Examples of exemptions granted by VCAT

In Judo Victoria Incorporated [2016] VCAT 535, Judo Victoria applied to VCAT for an exemption under section 89 of the Equal Opportunity Act. The application sought to allow Judo Victoria to discriminate on the basis of age in its black belt ('Dan') gradings policy. VCAT granted an exemption for Judo Victoria to exclude under-17-year-olds from eligibility for black belt grading, and found an exemption was not required for a grading condition that was reasonable and did not discriminate.

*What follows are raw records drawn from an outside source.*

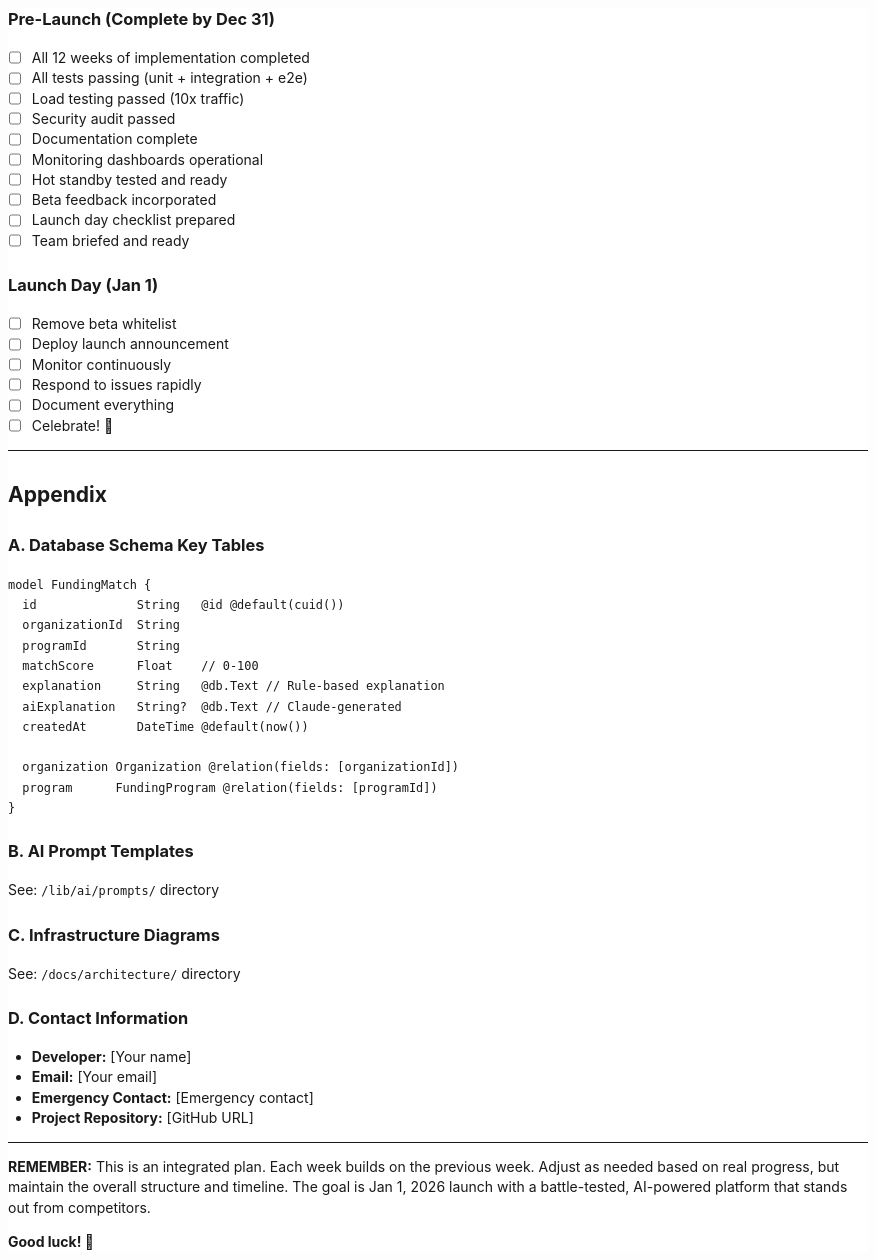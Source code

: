### Pre-Launch (Complete by Dec 31)
- [ ] All 12 weeks of implementation completed
- [ ] All tests passing (unit + integration + e2e)
- [ ] Load testing passed (10x traffic)
- [ ] Security audit passed
- [ ] Documentation complete
- [ ] Monitoring dashboards operational
- [ ] Hot standby tested and ready
- [ ] Beta feedback incorporated
- [ ] Launch day checklist prepared
- [ ] Team briefed and ready

### Launch Day (Jan 1)
- [ ] Remove beta whitelist
- [ ] Deploy launch announcement
- [ ] Monitor continuously
- [ ] Respond to issues rapidly
- [ ] Document everything
- [ ] Celebrate! 🎉

---

## Appendix

### A. Database Schema Key Tables
```prisma
model FundingMatch {
  id              String   @id @default(cuid())
  organizationId  String
  programId       String
  matchScore      Float    // 0-100
  explanation     String   @db.Text // Rule-based explanation
  aiExplanation   String?  @db.Text // Claude-generated
  createdAt       DateTime @default(now())
  
  organization Organization @relation(fields: [organizationId])
  program      FundingProgram @relation(fields: [programId])
}
```

### B. AI Prompt Templates
See: `/lib/ai/prompts/` directory

### C. Infrastructure Diagrams
See: `/docs/architecture/` directory

### D. Contact Information
- **Developer:** [Your name]
- **Email:** [Your email]
- **Emergency Contact:** [Emergency contact]
- **Project Repository:** [GitHub URL]

---

**REMEMBER:** This is an integrated plan. Each week builds on the previous week. Adjust as needed based on real progress, but maintain the overall structure and timeline. The goal is Jan 1, 2026 launch with a battle-tested, AI-powered platform that stands out from competitors.

**Good luck! 🚀**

VCAT has granted exemptions to co-educational schools to permit them to discriminate based on sex in education and services to work towards gender balance. See, for example, Ivanhoe Grammar School [2016] VCAT 1337 and Caulfield Grammar School [2013] VCAT 178. The exemptions have permitted the schools to advertise to prospective students, offer scholarships and bursary assistance, and structure waiting and enrolment lists to target prospective students of either sex.

VCAT granted an exemption to BAE Systems Australia Defence Pty Ltd (BAE), BAE Systems Australia Defence Pty Ltd [2015] VCAT 230, to allow it to discriminate on the grounds of race. BAE was required to comply with statutory and contractual obligations in controlling access to specified technology or technical data for defence related projects. It sought to be permitted to refuse employment applications by people from specified countries. BAE was granted the exemption on strict terms, which included the requirement to report on its anti-discrimination actions and its reliance on the exemption. Similar exemptions have continued to be granted to defence organisations like BAE or Seeing Machines Limited [2022] VCAT 214.

VCAT has also granted exemptions to allow family violence service providers to limit the offer of employment or access to services to people identifying as women.